Because the material must match the original, reproduce every line of it exactly.
——
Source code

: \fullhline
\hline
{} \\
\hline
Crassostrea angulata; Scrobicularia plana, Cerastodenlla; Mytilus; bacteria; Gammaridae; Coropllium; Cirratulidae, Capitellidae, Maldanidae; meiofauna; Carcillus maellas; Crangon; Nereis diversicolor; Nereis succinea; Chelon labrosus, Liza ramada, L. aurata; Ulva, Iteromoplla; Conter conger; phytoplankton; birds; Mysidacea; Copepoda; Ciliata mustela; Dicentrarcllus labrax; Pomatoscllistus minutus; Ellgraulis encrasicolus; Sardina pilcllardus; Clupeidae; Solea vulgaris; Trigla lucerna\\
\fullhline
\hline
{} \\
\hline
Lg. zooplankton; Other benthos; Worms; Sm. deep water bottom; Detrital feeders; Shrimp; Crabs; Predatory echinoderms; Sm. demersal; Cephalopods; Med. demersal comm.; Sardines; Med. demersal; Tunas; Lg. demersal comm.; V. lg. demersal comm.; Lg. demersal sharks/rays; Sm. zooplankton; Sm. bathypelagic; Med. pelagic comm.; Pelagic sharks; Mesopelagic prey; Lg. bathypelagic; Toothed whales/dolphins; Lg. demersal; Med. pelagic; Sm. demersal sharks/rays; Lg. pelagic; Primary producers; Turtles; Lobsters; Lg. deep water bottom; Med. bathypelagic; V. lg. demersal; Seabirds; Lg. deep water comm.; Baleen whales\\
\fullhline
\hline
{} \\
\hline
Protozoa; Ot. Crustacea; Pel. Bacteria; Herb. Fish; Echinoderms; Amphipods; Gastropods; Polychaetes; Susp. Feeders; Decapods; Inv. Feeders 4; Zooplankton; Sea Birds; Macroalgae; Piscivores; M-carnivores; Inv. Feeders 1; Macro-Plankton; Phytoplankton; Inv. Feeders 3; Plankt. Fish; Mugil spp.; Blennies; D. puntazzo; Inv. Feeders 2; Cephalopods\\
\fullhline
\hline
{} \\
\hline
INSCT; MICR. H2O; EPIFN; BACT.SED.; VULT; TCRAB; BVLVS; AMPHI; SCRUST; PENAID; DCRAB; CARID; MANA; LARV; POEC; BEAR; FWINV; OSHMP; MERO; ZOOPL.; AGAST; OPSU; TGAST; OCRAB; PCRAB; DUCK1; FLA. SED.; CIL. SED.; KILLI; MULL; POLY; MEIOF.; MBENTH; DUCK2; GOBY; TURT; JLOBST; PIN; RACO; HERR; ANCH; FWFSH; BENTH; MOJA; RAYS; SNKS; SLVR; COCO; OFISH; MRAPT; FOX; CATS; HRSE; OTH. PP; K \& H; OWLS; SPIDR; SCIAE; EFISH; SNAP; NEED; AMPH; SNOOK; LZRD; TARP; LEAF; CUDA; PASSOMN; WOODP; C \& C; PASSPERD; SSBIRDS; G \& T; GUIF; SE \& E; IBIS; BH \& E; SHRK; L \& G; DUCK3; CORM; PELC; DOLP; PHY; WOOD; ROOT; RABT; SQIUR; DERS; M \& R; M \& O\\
——
- **Solved problem**:
Source code

: \fullhline
\hline
{} \\
\hline
Crassostrea angulata; Scrobicularia plana, Cerastodenlla; Mytilus; bacteria; Gammaridae; Coropllium; Cirratulidae, Capitellidae, Maldanidae; meiofauna; Carcillus maellas; Crangon; Nereis diversicolor; Nereis succinea; Chelon labrosus, Liza ramada, L. aurata; Ulva, Iteromoplla; Conter conger; phytoplankton; birds; Mysidacea; Copepoda; Ciliata mustela; Dicentrarcllus labrax; Pomatoscllistus minutus; Ellgraulis encrasicolus; Sardina pilcllardus; Clupeidae; Solea vulgaris; Trigla lucerna\\
\fullhline
\hline
{} \\
\hline
Lg. zooplankton; Other benthos; Worms; Sm. deep water bottom; Detrital feeders; Shrimp; Crabs; Predatory echinoderms; Sm. demersal; Cephalopods; Med. demersal comm.; Sardines; Med. demersal; Tunas; Lg. demersal comm.; V. lg. demersal comm.; Lg. demersal sharks/rays; Sm. zooplankton; Sm. bathypelagic; Med. pelagic comm.; Pelagic sharks; Mesopelagic prey; Lg. bathypelagic; Toothed whales/dolphins; Lg. demersal; Med. pelagic; Sm. demersal sharks/rays; Lg. pelagic; Primary producers; Turtles; Lobsters; Lg. deep water bottom; Med. bathypelagic; V. lg. demersal; Seabirds; Lg. deep water comm.; Baleen whales\\
\fullhline
\hline
{} \\
\hline
Protozoa; Ot. Crustacea; Pel. Bacteria; Herb. Fish; Echinoderms; Amphipods; Gastropods; Polychaetes; Susp. Feeders; Decapods; Inv. Feeders 4; Zooplankton; Sea Birds; Macroalgae; Piscivores; M-carnivores; Inv. Feeders 1; Macro-Plankton; Phytoplankton; Inv. Feeders 3; Plankt. Fish; Mugil spp.; Blennies; D. puntazzo; Inv. Feeders 2; Cephalopods\\
\fullhline
\hline
{} \\
\hline
INSCT; MICR. H2O; EPIFN; BACT.SED.; VULT; TCRAB; BVLVS; AMPHI; SCRUST; PENAID; DCRAB; CARID; MANA; LARV; POEC; BEAR; FWINV; OSHMP; MERO; ZOOPL.; AGAST; OPSU; TGAST; OCRAB; PCRAB; DUCK1; FLA. SED.; CIL. SED.; KILLI; MULL; POLY; MEIOF.; MBENTH; DUCK2; GOBY; TURT; JLOBST; PIN; RACO; HERR; ANCH; FWFSH; BENTH; MOJA; RAYS; SNKS; SLVR; COCO; OFISH; MRAPT; FOX; CATS; HRSE; OTH. PP; K \& H; OWLS; SPIDR; SCIAE; EFISH; SNAP; NEED; AMPH; SNOOK; LZRD; TARP; LEAF; CUDA; PASSOMN; WOODP; C \& C; PASSPERD; SSBIRDS; G \& T; GUIF; SE \& E; IBIS; BH \& E; SHRK; L \& G; DUCK3; CORM; PELC; DOLP; PHY; WOOD; ROOT; RABT; SQIUR; DERS; M \& R; M \& O\\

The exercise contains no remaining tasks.